As I see it, is that concentrations of economic power and the accompanying inequality they foster are genuine problems. Conservatives and libertarians are much too sanguine about the distribution of wealth in societies like ours in my opinion. On the other hand, too much of progressivism and liberalism lends itself to a certain kind of centralized nanny statism.
So, is it possible to curtail concentrations of economic power without concentrating a dangerous amount of power in the state in the process? Apart from the inherent problems of a powerful state, there is the familiar problem of “regulatory capture,” i.e. when the economic interests that are supposedly being regulated end up gaining influence over the agencies that are supposed to be regulating them.
One of my favorite social critics is the late Christopher Lasch. In his book The True and Only Heaven he criticized the prevalent ideology of “progress” – the assumption that more and more people would enjoy a greater measure of prosperity. This ideology has right- and left-wing variants, depending on whether the unfettered market or centralized social engineering is seen as the vehicle for social progress. Lasch thought that, if nothing else, ecological constraints had falsified the ideology of progress. In addition, the capitalism championed by the Right destabilized and eroded communities, while the government paternalism of the Left threatened to make ordinary people wards of the state with their lives being planned by a bevy of bureaucratic “experts.”

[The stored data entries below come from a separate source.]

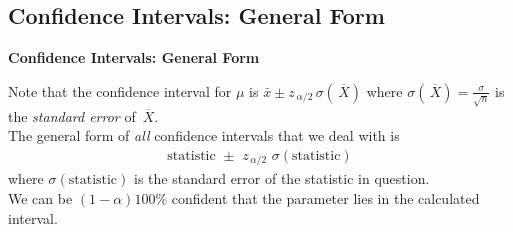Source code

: \documentclass[compress]{beamer}        %
\makeatletter
\newcommand{\tcb}{\textcolor{beamer@blendedblue}}
\makeatother
\begin{document}
\subsection{Confidence Intervals: General Form}
\begin{frame}{\bf \tcb{Confidence Intervals: General Form}}

Note that the confidence interval for $\mu$ is $\bar x \pm z_{\,\alpha/2}\,\sigma(\,\overline{\!X})$ where $\sigma(\,\overline{\!X}) = \frac{\sigma}{\sqrt{n}}$ is the \emph{standard error} of $\,\overline{\!X}$.\\[1cm]

The general form of \emph{all} confidence intervals that we deal with is
\begin{align*}
\boxed{\text{statistic}\,\, \pm \,\,z_{\,\alpha/2}\,\,\sigma(\text{statistic})}
\end{align*}
where $\sigma(\text{statistic})$ is the standard error of the statistic in question.\\[1cm]

We can be $(1-\alpha)100\%$ confident that the parameter lies in the calculated interval.

\end{frame}
\end{document}
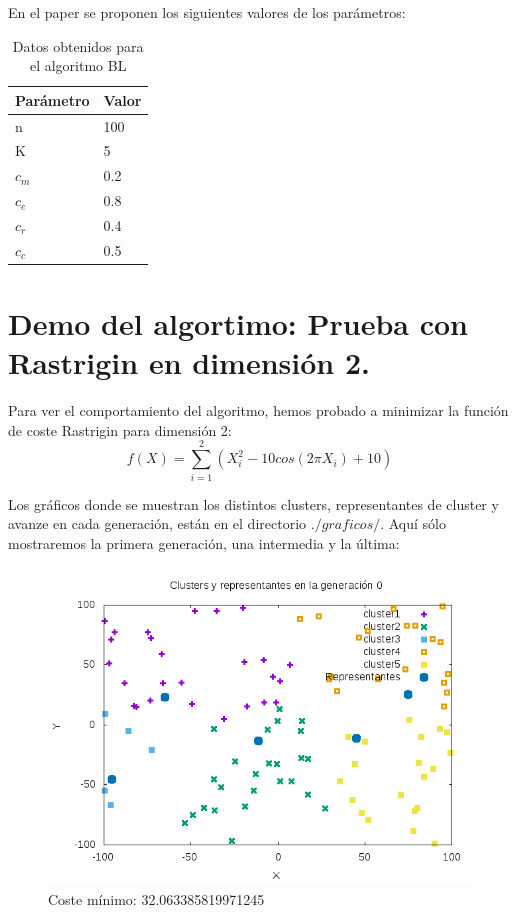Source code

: En el  paper se proponen los siguientes valores de los parámetros:\\

\begin{table}[htbp]
	\begin{center}
		\begin{tabular}{|l|l|}
			\hline
			Parámetro & Valor \\
			\hline \hline
			n & 100\\ \hline
			K & 5\\ \hline
			$c_m$ & 0.2\\ \hline
			$c_e$ & 0.8\\ \hline
			$c_r$ & 0.4\\ \hline
			$c_c$ & 0.5\\ \hline
			
		\end{tabular}
		\caption{Datos obtenidos para el algoritmo BL}
		\label{tabla:}
	\end{center}
\end{table}




\newpage

\section{Demo del algortimo: Prueba con Rastrigin en dimensión 2.}

Para ver el comportamiento del algoritmo, hemos probado a minimizar la función de coste Rastrigin para dimensión 2:\\

\[f(X)=\sum_{i=1}^{2}(X_i^2-10cos(2\pi X_i)+10)\]

Los gráficos donde se muestran los distintos clusters, representantes de cluster y avanze en cada generación, están en el directorio $./graficos/$. Aquí sólo mostraremos la primera generación, una intermedia y la última:\\

\begin{figure}[H]
\centering
\includegraphics[width=0.7\linewidth]{graficos/0out}
\caption{Coste mínimo: 32.063385819971245}
\label{fig:0out}
\end{figure}

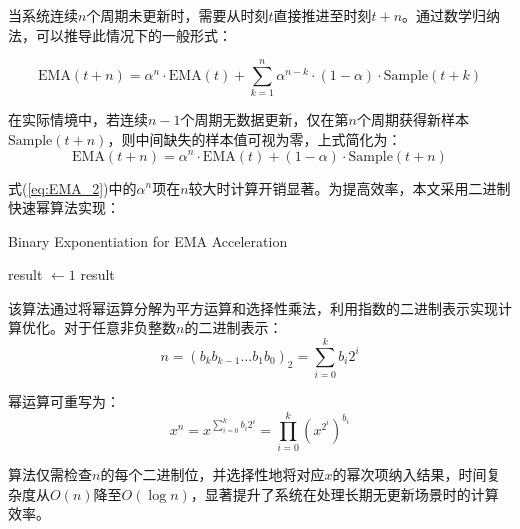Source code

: 当系统连续\(n\)个周期未更新时，需要从时刻\(t\)直接推进至时刻\(t+n\)。通过数学归纳法，可以推导此情况下的一般形式：

\begin{equation}
\text{EMA}(t+n) = \alpha^n \cdot \text{EMA}(t) + \sum_{k=1}^{n} \alpha^{n-k} \cdot (1-\alpha) \cdot \text{Sample}(t+k)
\end{equation}

在实际情境中，若连续\(n-1\)个周期无数据更新，仅在第\(n\)个周期获得新样本\(\text{Sample}(t+n)\)，则中间缺失的样本值可视为零，上式简化为：
\begin{equation}
\label{eq:EMA_2}
\text{EMA}(t+n) = \alpha^n \cdot \text{EMA}(t) + (1-\alpha) \cdot \text{Sample}(t+n)
\end{equation}

式(\ref{eq:EMA_2})中的\(\alpha^n\)项在\(n\)较大时计算开销显著。为提高效率，本文采用二进制快速幂算法实现：

\begin{algorithm}[htbp]
    \caption{Binary Exponentiation for EMA Acceleration}
    \label{alg:fast_exp}
    \SetAlgoLined
    
    
    result \(\gets 1\)\;
    \Return result\;
\end{algorithm}

该算法通过将幂运算分解为平方运算和选择性乘法，利用指数的二进制表示实现计算优化。对于任意非负整数\(n\)的二进制表示：
\begin{equation}
n = (b_k b_{k-1} \ldots b_1 b_0)_2 = \sum_{i=0}^{k} b_i 2^i
\end{equation}

幂运算可重写为：
\begin{equation}
x^n = x^{\sum_{i=0}^{k} b_i 2^i} = \prod_{i=0}^k (x^{2^i})^{b_i}
\end{equation}

算法仅需检查\(n\)的每个二进制位，并选择性地将对应\(x\)的幂次项纳入结果，时间复杂度从\(O(n)\)降至\(O(\log n)\)，显著提升了系统在处理长期无更新场景时的计算效率。

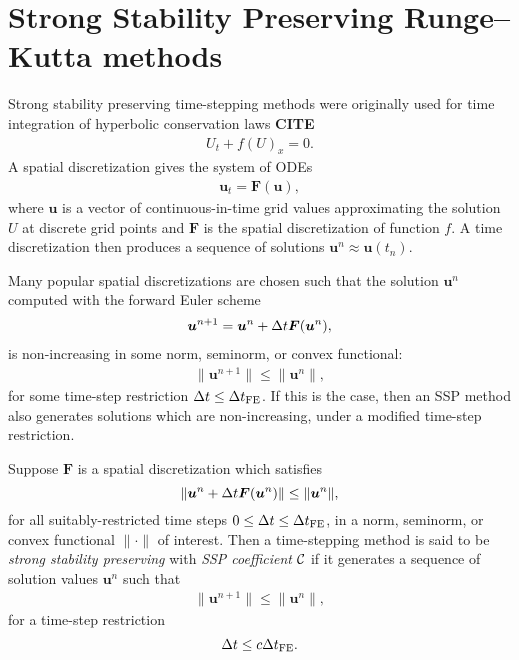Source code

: \section{Strong Stability Preserving Runge--Kutta methods}
\label{sec:SSP}


Strong stability preserving time-stepping methods were originally used for time integration of hyperbolic conservation laws \textbf{CITE}
\begin{align*}
    U_t + f(U)_x = 0.   %
\end{align*}
A spatial discretization gives the system of ODEs
\begin{align*}
    \bm{u}_{t} = \bm{F}(\bm{u}),
\end{align*}
where $\bm{u}$ is a vector of continuous-in-time grid values approximating the solution $U$ at discrete grid points and $\bm{F}$ is the spatial discretization of function $f$.
A time discretization then produces a sequence of solutions $\bm{u}^{n} \approx \bm{u}(t_n)$.

Many popular spatial discretizations are chosen such that the solution $\bm{u}^{n}$ computed with the forward Euler scheme
\begin{align}\label{eq:forwardEuler}
    \bm{u}^{n+1} = \bm{u}^{n} + \Delta t\bm{F}(\bm{u}^{n}),
\end{align}
is non-increasing in some norm, seminorm, or convex functional:
\begin{align*}
    \|\bm{u}^{n+1}\| \le \|\bm{u}^n\|,
\end{align*}
for some time-step restriction $\Delta t \leq \Delta t_{\text{FE}}$.
If this is the case, then an SSP method also generates solutions which are non-increasing, under a modified time-step restriction.
\begin{definition}
Suppose $\bm{F}$ is a spatial discretization which satisfies
$$\|\bm{u}^{n} + \Delta t\bm{F}(\bm{u}^{n})\| \le \|\bm{u}^n\|,$$
for all suitably-restricted time steps
$0 \le \Delta t \le \Delta t_{\text{FE}}$,
in a norm, seminorm, or convex functional $\|\cdot\|$ of interest.
Then a time-stepping method is said to be \emph{strong stability preserving} with \emph{SSP coefficient} $\mathcal{C}$ if it generates a sequence of solution values $\bm{u}^n$ 
such that
\begin{align*}
  \|\bm{u}^{n+1}\| \le \|\bm{u}^n\|,
\end{align*}
for a time-step restriction
$$\Delta t \leq c \Delta t_{\text{FE}}.$$
\end{definition}


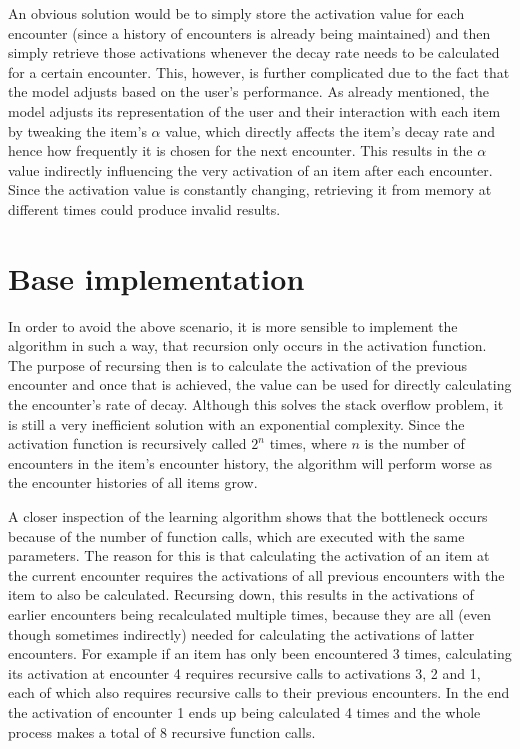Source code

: \documentclass[a4paper]{report}
\begin{document}
An obvious solution would be to simply store the activation value for each encounter (since a history of encounters is already being maintained) and then simply retrieve those activations whenever the decay rate needs to be calculated for a certain encounter. This, however, is further complicated due to the fact that the model adjusts based on the user's performance. As already mentioned, the model adjusts its representation of the user and their interaction with each item by tweaking the item's $\alpha$ value, which directly affects the item's decay rate and hence how frequently it is chosen for the next encounter. This results in the $\alpha$ value indirectly influencing the very activation of an item after each encounter. Since the activation value is constantly changing, retrieving it from memory at different times could produce invalid results.

\section{Base implementation}
In order to avoid the above scenario, it is more sensible to implement the algorithm in such a way, that recursion only occurs in the activation function. The purpose of recursing then is to calculate the activation of the previous encounter and once that is achieved, the value can be used for directly calculating the encounter's rate of decay. Although this solves the stack overflow problem, it is still a very inefficient solution with an exponential complexity. Since the activation function is recursively called $2^n$ times, where $n$ is the number of encounters in the item's encounter history, the algorithm will perform worse as the encounter histories of all items grow.

A closer inspection of the learning algorithm shows that the bottleneck occurs because of the number of function calls, which are executed with the same parameters. The reason for this is that calculating the activation of an item at the current encounter requires the activations of all previous encounters with the item to also be calculated. Recursing down, this results in the activations of earlier encounters being recalculated multiple times, because they are all (even though sometimes indirectly) needed for calculating the activations of latter encounters. For example if an item has only been encountered 3 times, calculating its activation at encounter 4 requires recursive calls to activations 3, 2 and 1, each of which also requires recursive calls to their previous encounters. In the end the activation of encounter 1 ends up being calculated 4 times and the whole process makes a total of 8 recursive function calls.
\end{document}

Instead Lasch favored what he called “populism.” But this was more of an ideal than a worked out economic or political program. Lasch’s populism valorizes what he considered to be lower-middle-class or “petit bourgeois” values of local community, solidarity, dedication to craft, loyalty and self-denial. In essence, it is an ethic of limits that doesn’t expect ever-expanding wealth and opportunity, but finds satisfaction in concrete attachments to family, neighborhood, honest work, and civic participation.
Lasch’s vision combined a desire for a certain level of economic egalitarianism with a distrust of the state and a commitment to what we might call “traditional values.” But it’s not entirely clear that such a state of affairs is possible (assuming that it’s desirable). Is it possible to ensure a measure of economic independence for working people without an expansive welfare state? Is it, as some have suggested, that it’s the state that makes the concentration of wealth possible through the various subsidies and supports it provides to big business? Is a kind of Jeffersonian agrarianism/populism feasible in the 21st century, or is that just nostalgia?